EXERCISE DETAILS:
Look below for the line containing "### DB / Network Devices". Reproduce it and every line after it exactly, and nothing more.

EXCERPTED RECORDS:
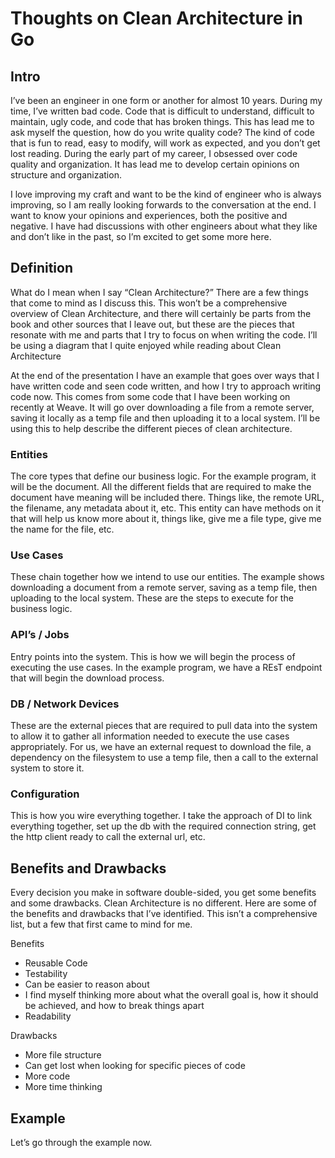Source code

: # Thoughts on Clean Architecture in Go

## Intro

I’ve been an engineer in one form or another for almost 10 years. During my time, I’ve written bad code. Code that is 
difficult to understand, difficult to maintain, ugly code, and code that has broken things. This has lead me to ask 
myself the question, how do you write quality code? The kind of code that is fun to read, easy to modify, will work as 
expected, and you don’t get lost reading. During the early part of my career, I obsessed over code quality and 
organization. It has lead me to develop certain opinions on structure and organization.

I love improving my craft and want to be the kind of engineer who is always improving, so I am really looking forwards 
to the conversation at the end. I want to know your opinions and experiences, both the positive and negative. I have 
had discussions with other engineers about what they like and don’t like in the past, so I’m excited to get some more 
here.

## Definition

What do I mean when I say “Clean Architecture?” There are a few things that come to mind as I discuss this. This won’t 
be a comprehensive overview of Clean Architecture, and there will certainly be parts from the book and other sources 
that I leave out, but these are the pieces that resonate with me and parts that I try to focus on when writing the code.
I’ll be using a diagram that I quite enjoyed while reading about Clean Architecture

At the end of the presentation I have an example that goes over ways that I have written code and seen code written, 
and how I try to approach writing code now. This comes from some code that I have been working on recently at Weave. It 
will go over downloading a file from a remote server, saving it locally as a temp file and then uploading it to a local 
system. I’ll be using this to help describe the different pieces of clean architecture.

### Entities

The core types that define our business logic. For the example program, it will be the document. All the different 
fields that are required to make the document have meaning will be included there. Things like, the remote URL, the 
filename, any metadata about it, etc. This entity can have methods on it that will help us know more about it, things 
like, give me a file type, give me the name for the file, etc.

### Use Cases

These chain together how we intend to use our entities. The example shows downloading a document from a remote server, 
saving as a temp file, then uploading to the local system. These are the steps to execute for the business logic.

### API’s / Jobs

Entry points into the system. This is how we will begin the process of executing the use cases. In the example program, 
we have a REsT endpoint that will begin the download process.

### DB / Network Devices

These are the external pieces that are required to pull data into the system to allow it to gather all information 
needed to execute the use cases appropriately. For us, we have an external request to download the file, a dependency 
on the filesystem to use a temp file, then a call to the external system to store it.

### Configuration

This is how you wire everything together. I take the approach of DI to link everything together, set up the db with the 
required connection string, get the http client ready to call the external url, etc.

## Benefits and Drawbacks

Every decision you make in software double-sided, you get some benefits and some drawbacks. Clean Architecture is no 
different. Here are some of the benefits and drawbacks that I’ve identified. This isn’t a comprehensive list, but a few 
that first came to mind for me.

Benefits
* Reusable Code
* Testability
* Can be easier to reason about
* I find myself thinking more about what the overall goal is, how it should be achieved, and how to break things apart
* Readability

Drawbacks
* More file structure
* Can get lost when looking for specific pieces of code
* More code
* More time thinking

## Example

Let’s go through the example now.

PROBLEM SOLUTION:
### DB / Network Devices

These are the external pieces that are required to pull data into the system to allow it to gather all information 
needed to execute the use cases appropriately. For us, we have an external request to download the file, a dependency 
on the filesystem to use a temp file, then a call to the external system to store it.

### Configuration

This is how you wire everything together. I take the approach of DI to link everything together, set up the db with the 
required connection string, get the http client ready to call the external url, etc.

## Benefits and Drawbacks

Every decision you make in software double-sided, you get some benefits and some drawbacks. Clean Architecture is no 
different. Here are some of the benefits and drawbacks that I’ve identified. This isn’t a comprehensive list, but a few 
that first came to mind for me.

Benefits
* Reusable Code
* Testability
* Can be easier to reason about
* I find myself thinking more about what the overall goal is, how it should be achieved, and how to break things apart
* Readability

Drawbacks
* More file structure
* Can get lost when looking for specific pieces of code
* More code
* More time thinking

## Example

Let’s go through the example now.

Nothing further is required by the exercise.